* **Task description**
Scan the entries for the word "switchlayer", and copy every line where it appears.

*** Listed entries Section Begins ***

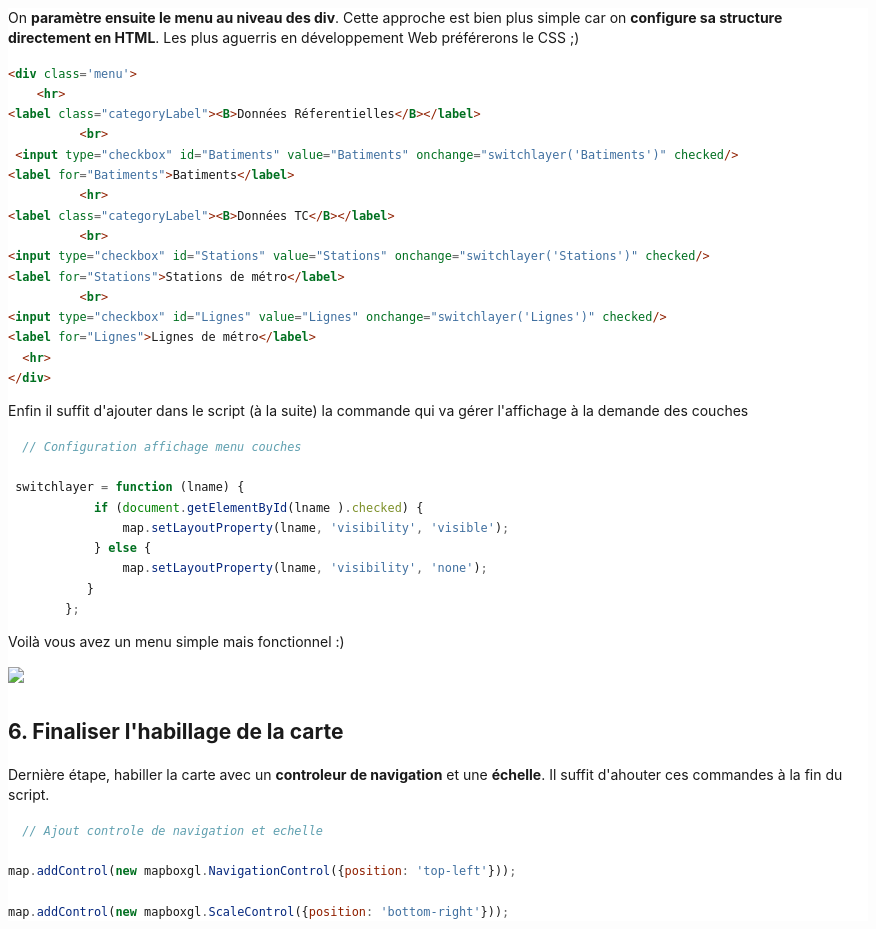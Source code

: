 On **paramètre ensuite le menu au niveau des div**. Cette approche est bien plus simple car on **configure sa structure directement en HTML**. Les plus aguerris en développement Web préférerons le CSS ;)

```html
<div class='menu'>
    <hr>
<label class="categoryLabel"><B>Données Réferentielles</B></label>
          <br>
 <input type="checkbox" id="Batiments" value="Batiments" onchange="switchlayer('Batiments')" checked/>
<label for="Batiments">Batiments</label>
          <hr>
<label class="categoryLabel"><B>Données TC</B></label>
          <br>
<input type="checkbox" id="Stations" value="Stations" onchange="switchlayer('Stations')" checked/>
<label for="Stations">Stations de métro</label>
          <br>
<input type="checkbox" id="Lignes" value="Lignes" onchange="switchlayer('Lignes')" checked/>
<label for="Lignes">Lignes de métro</label>
  <hr>
</div>
```

Enfin il suffit d'ajouter dans le script (à la suite) la commande qui va gérer l'affichage à la demande des couches

```Javascript
  // Configuration affichage menu couches
  
 switchlayer = function (lname) {
            if (document.getElementById(lname ).checked) {
                map.setLayoutProperty(lname, 'visibility', 'visible');
            } else {
                map.setLayoutProperty(lname, 'visibility', 'none');
           }
        };
```

Voilà vous avez un menu simple mais fonctionnel :)

![](https://geotribu-pad.herokuapp.com/uploads/upload_0abd997bb180ecb4ed895cd0ccd006ff.png)



## 6. Finaliser l'habillage de la carte 

Dernière étape, habiller la carte avec un **controleur de navigation** et une **échelle**. Il suffit d'ahouter ces commandes à la fin du script.

```Javascript
  // Ajout controle de navigation et echelle 
  
map.addControl(new mapboxgl.NavigationControl({position: 'top-left'}));  
  
map.addControl(new mapboxgl.ScaleControl({position: 'bottom-right'}));
```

*** Listed entries Section Ends ***

* **Exercise result**
 <input type="checkbox" id="Batiments" value="Batiments" onchange="switchlayer('Batiments')" checked/>
<input type="checkbox" id="Stations" value="Stations" onchange="switchlayer('Stations')" checked/>
<input type="checkbox" id="Lignes" value="Lignes" onchange="switchlayer('Lignes')" checked/>
 switchlayer = function (lname) {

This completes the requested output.